START Entries shown

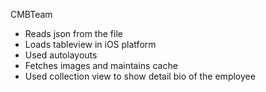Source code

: CMBTeam
- Reads json from the file
- Loads tableview in iOS platform
- Used autolayouts 
- Fetches images and maintains cache
- Used collection view to show detail bio of the employee
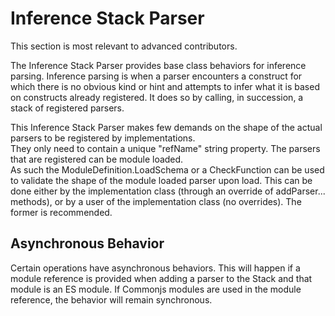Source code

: # Inference Stack Parser
This section is most relevant to advanced contributors.

The Inference Stack Parser provides base class behaviors for inference parsing.  Inference parsing is when a parser 
encounters a construct for which there is no obvious kind or hint and attempts to infer what it is based on 
constructs already registered.  It does so by calling, in succession, a stack of registered parsers.

This Inference Stack Parser makes few demands on the shape of the actual parsers to be registered by implementations.  
They only need to contain a unique "refName" string property.  The parsers that are registered can be module loaded.  
As such the ModuleDefinition.LoadSchema or a CheckFunction can be used to validate the shape of the module loaded parser 
upon load.  This can be done either by the implementation class (through an override of addParser... methods), or by a 
user of the implementation class (no overrides).  The former is recommended.

## Asynchronous Behavior
Certain operations have asynchronous behaviors.  This will happen if a module reference is provided when adding a 
parser to the Stack and that module is an ES module.  If Commonjs modules are used in the module reference, the 
behavior will remain synchronous.

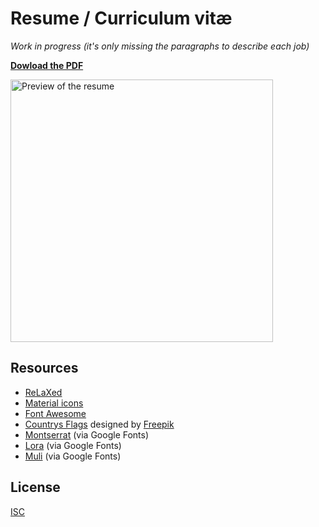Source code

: # Resume / Curriculum vitæ

*Work in progress (it's only missing the paragraphs to describe each job)*

[**Dowload the PDF**](https://github.com/colderis/resume/raw/master/resume.pdf)

<img src="https://i.imgur.com/JnDyn38.jpg" alt="Preview of the resume" height="420" />

## Resources

* [ReLaXed](https://github.com/RelaxedJS/ReLaXed)
* [Material icons](https://material.io/tools/icons/)
* [Font Awesome](https://fontawesome.com/)
* [Countrys Flags](https://www.flaticon.com/packs/countrys-flags) designed by [Freepik](https://www.freepik.com/)
* [Montserrat](https://fonts.google.com/specimen/Montserrat) (via Google Fonts)
* [Lora](https://fonts.google.com/specimen/Lora) (via Google Fonts)
* [Muli](https://fonts.google.com/specimen/Muli) (via Google Fonts)

## License

[ISC](./LICENSE)
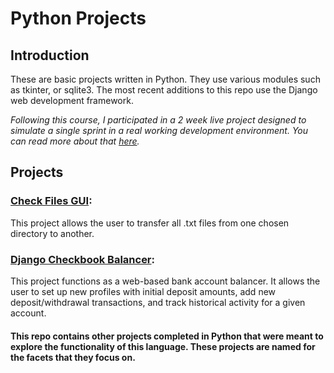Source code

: # Python Projects
## Introduction
These are basic projects written in Python. They use various modules such as tkinter, or sqlite3. The most recent additions to this repo use the Django web development framework.

_Following this course, I participated in a 2 week live project designed to simulate a single sprint in a real working development environment. You can read more about that [here](https://github.com/salxvador/PythonProjects/blob/main/LiveProject.md)._

## Projects

### [Check Files GUI](https://github.com/salxvador/PythonProjects/blob/main/FileTransferSubmission.py):
This project allows the user to transfer all .txt files from one chosen directory to another.

### [Django Checkbook Balancer](https://github.com/salxvador/PythonProjects/tree/main/Django_Checkbook):
This project functions as a web-based bank account balancer. It allows the user to set up new profiles with initial deposit amounts, add new deposit/withdrawal transactions, and track historical activity for a given account.

#### This repo contains other projects completed in Python that were meant to explore the functionality of this language. These projects are named for the facets that they focus on.
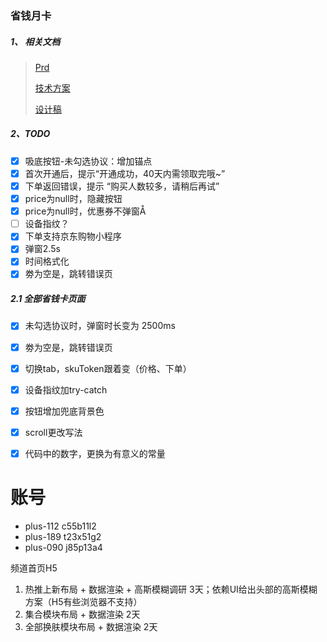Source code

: ### 省钱月卡

##### 1、 相关文档

> [Prd](http://cf.jd.com/pages/viewpage.action?pageId=232560372)
>
> [技术方案](https://cf.jd.com/pages/viewpage.action?pageId=240767107)
>
> [设计稿](http://relay.jd.com/web/project/0dbc2db0-e83d-404a-b3f0-10164be52994)

##### 2、TODO

+ [x] 吸底按钮-未勾选协议：增加锚点
+ [x] 首次开通后，提示“开通成功，40天内需领取完哦~”
+ [x] 下单返回错误，提示 “购买人数较多，请稍后再试”
+ [x] price为null时，隐藏按钮
+ [x] price为null时，优惠券不弹窗Å
+ [ ] 设备指纹？
+ [x] 下单支持京东购物小程序
+ [x] 弹窗2.5s
+ [x] 时间格式化
+ [x] 劵为空是，跳转错误页

##### 2.1 全部省钱卡页面

+ [x] 未勾选协议时，弹窗时长变为 2500ms
+ [x] 劵为空是，跳转错误页
+ [x] 切换tab，skuToken跟着变（价格、下单）
+ [x] 设备指纹加try-catch
+ [x] 按钮增加兜底背景色
+ [x] scroll更改写法
+ [x] 代码中的数字，更换为有意义的常量











# 账号

+ plus-112 c55b11l2
+ plus-189 t23x51g2
+ plus-090 j85p13a4





频道首页H5

1. 热推上新布局 + 数据渲染 + 高斯模糊调研   3天；依赖UI给出头部的高斯模糊方案（H5有些浏览器不支持）
2. 集合模块布局 + 数据渲染  2天
3. 全部换肤模块布局 + 数据渲染  2天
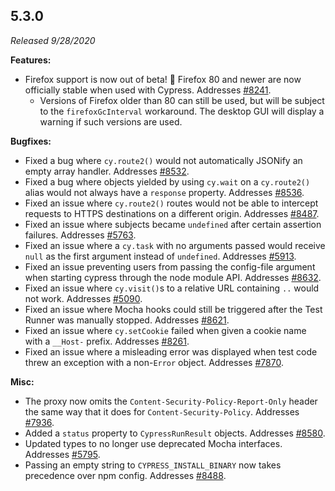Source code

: ## 5.3.0

_Released 9/28/2020_

**Features:**

- Firefox support is now out of beta! 🎉 Firefox 80 and newer are now officially
  stable when used with Cypress. Addresses
  [#8241](https://github.com/cypress-io/cypress/issues/8241).
  - Versions of Firefox older than 80 can still be used, but will be subject to
    the `firefoxGcInterval` workaround. The desktop GUI will display a warning
    if such versions are used.

**Bugfixes:**

- Fixed a bug where `cy.route2()`  would not automatically JSONify an
  empty array handler. Addresses
  [#8532](https://github.com/cypress-io/cypress/issues/8532).
- Fixed a bug where objects yielded by using `cy.wait` on a
  `cy.route2()`  alias would not always have a `response` property.
  Addresses [#8536](https://github.com/cypress-io/cypress/issues/8536).
- Fixed an issue where `cy.route2()`  routes would not be able to
  intercept requests to HTTPS destinations on a different origin. Addresses
  [#8487](https://github.com/cypress-io/cypress/issues/8487).
- Fixed an issue where subjects became `undefined` after certain assertion
  failures. Addresses
  [#5763](https://github.com/cypress-io/cypress/issues/5763).
- Fixed an issue where a `cy.task` with no arguments passed would receive `null`
  as the first argument instead of `undefined`. Addresses
  [#5913](https://github.com/cypress-io/cypress/issues/5913).
- Fixed an issue preventing users from passing the config-file argument when
  starting cypress through the node module API. Addresses
  [#8632](https://github.com/cypress-io/cypress/issues/8632).
- Fixed an issue where `cy.visit()`s to a relative URL containing `..` would not
  work. Addresses [#5090](https://github.com/cypress-io/cypress/issues/5090).
- Fixed an issue where Mocha hooks could still be triggered after the Test
  Runner was manually stopped. Addresses
  [#8621](https://github.com/cypress-io/cypress/issues/8621).
- Fixed an issue where `cy.setCookie` failed when given a cookie name with a
  `__Host-` prefix. Addresses
  [#8261](https://github.com/cypress-io/cypress/issues/8261).
- Fixed an issue where a misleading error was displayed when test code threw an
  exception with a non-`Error` object. Addresses
  [#7870](https://github.com/cypress-io/cypress/issues/7870).

**Misc:**

- The proxy now omits the `Content-Security-Policy-Report-Only` header the same
  way that it does for `Content-Security-Policy`. Addresses
  [#7936](https://github.com/cypress-io/cypress/issues/7936).
- Added a `status` property to `CypressRunResult` objects. Addresses
  [#8580](https://github.com/cypress-io/cypress/issues/8580).
- Updated types to no longer use deprecated Mocha interfaces. Addresses
  [#5795](https://github.com/cypress-io/cypress/issues/5795).
- Passing an empty string to `CYPRESS_INSTALL_BINARY` now takes precedence over
  npm config. Addresses
  [#8488](https://github.com/cypress-io/cypress/issues/8488).
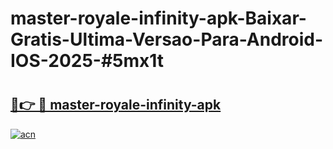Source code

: # master-royale-infinity-apk-Baixar-Gratis-Ultima-Versao-Para-Android-IOS-2025-#5mx1t

# <h2><a href="https://ainizakaria.my?title=master-royale-infinity-apk&ref=24M">🔗👉 🔴 master-royale-infinity-apk</a></h2>

[![acn](https://github.com/user-attachments/assets/0f9c940e-d8b0-45ae-aac7-cd30a18b3e1c)](https://ainizakaria.my?title=master-royale-infinity-apk&ref=24M)

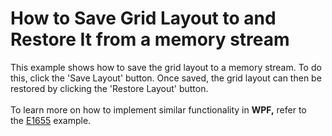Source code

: # How to Save Grid Layout to and Restore It from a memory stream


This example shows how to save the grid layout to a memory stream. To do this, click the 'Save Layout' button. Once saved, the grid layout can then be restored by clicking the 'Restore Layout' button.<br /><br />To learn more on how to implement similar functionality in <strong>WPF,</strong> refer to the <a href="https://www.devexpress.com/Support/Center/p/E1655">E1655</a> example.<br /><br />

<br/>


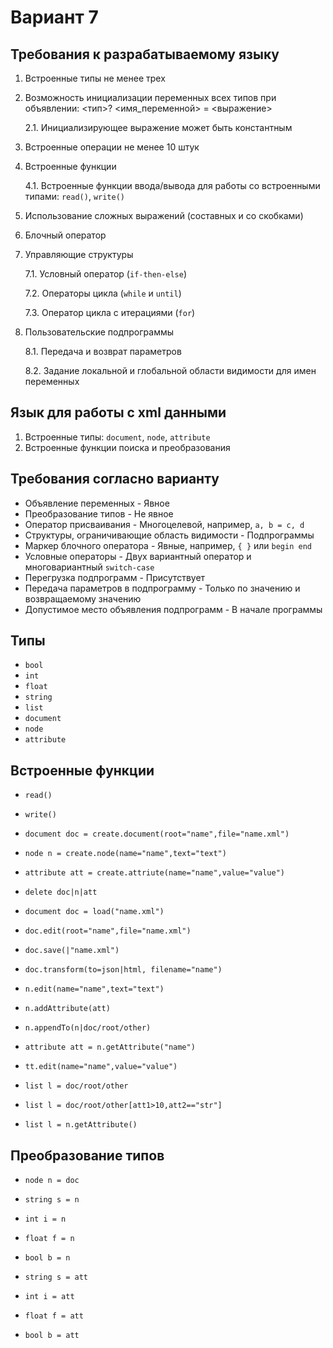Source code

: # Вариант 7
## Требования к разрабатываемому языку
1. Встроенные типы не менее трех
2. Возможность инициализации переменных всех типов при объявлении: <тип>? <имя_переменной> = <выражение>

   2.1. Инициализирующее выражение может быть константным

3. Встроенные операции не менее 10 штук
4. Встроенные функции

   4.1. Встроенные функции ввода/вывода для работы со встроенными типами: `read()`, `write()`

5. Использование сложных выражений (составных и со скобками)
6. Блочный оператор
7. Управляющие структуры

   7.1. Условный оператор (`if-then-else`)

   7.2. Операторы цикла (`while` и `until`)

   7.3. Оператор цикла с итерациями (`for`)

8. Пользовательские подпрограммы

   8.1. Передача и возврат параметров

   8.2. Задание локальной и глобальной области видимости для имен переменных
   
## Язык для работы с xml данными
1. Встроенные типы: `document`, `node`, `attribute`
2. Встроенные функции поиска и преобразования
   
## Требования согласно варианту

- Объявление переменных - Явное
- Преобразование типов - Не явное
- Оператор присваивания	- Многоцелевой, например, `a, b = c, d`
- Структуры, ограничивающие область видимости	- Подпрограммы
- Маркер блочного оператора	- Явные, например, `{ }` или `begin end`
- Условные операторы - Двух вариантный оператор и многовариантный `switch-case`
- Перегрузка подпрограмм - Присутствует
- Передача параметров в подпрограмму - Только по значению и возвращаемому значению
- Допустимое место объявления подпрограмм	- В начале программы

## Типы
- `bool`
- `int`
- `float`
- `string`
- `list`
- `document`
- `node`
- `attribute`

## Встроенные функции
- `read()`
- `write()`

- `document doc = create.document(root="name",file="name.xml")`
- `node n = create.node(name="name",text="text")`
- `attribute att = create.attriute(name="name",value="value")`

- `delete doc|n|att`

- `document doc = load("name.xml")`
- `doc.edit(root="name",file="name.xml")`
- `doc.save(|"name.xml")`
- `doc.transform(to=json|html, filename="name")`

- `n.edit(name="name",text="text")`
- `n.addAttribute(att)`
- `n.appendTo(n|doc/root/other)`

- `attribute att = n.getAttribute("name")`
- `tt.edit(name="name",value="value")`

- `list l = doc/root/other`
- `list l = doc/root/other[att1>10,att2=="str"]`
- `list l = n.getAttribute()`
## Преобразование типов
- `node n = doc`
- `string s = n`
- `int i = n`
- `float f = n`
- `bool b = n`

- `string s = att`
- `int i = att`
- `float f = att`
- `bool b = att`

END Entries shown

• [Exercise aim]:
Copy every line above that includes the string "will".

• [Answer to the exercise]:
Certain operations have asynchronous behaviors.  This will happen if a module reference is provided when adding a 
behavior will remain synchronous.
  - Versions of Firefox older than 80 can still be used, but will be subject to
    the `firefoxGcInterval` workaround. The desktop GUI will display a warning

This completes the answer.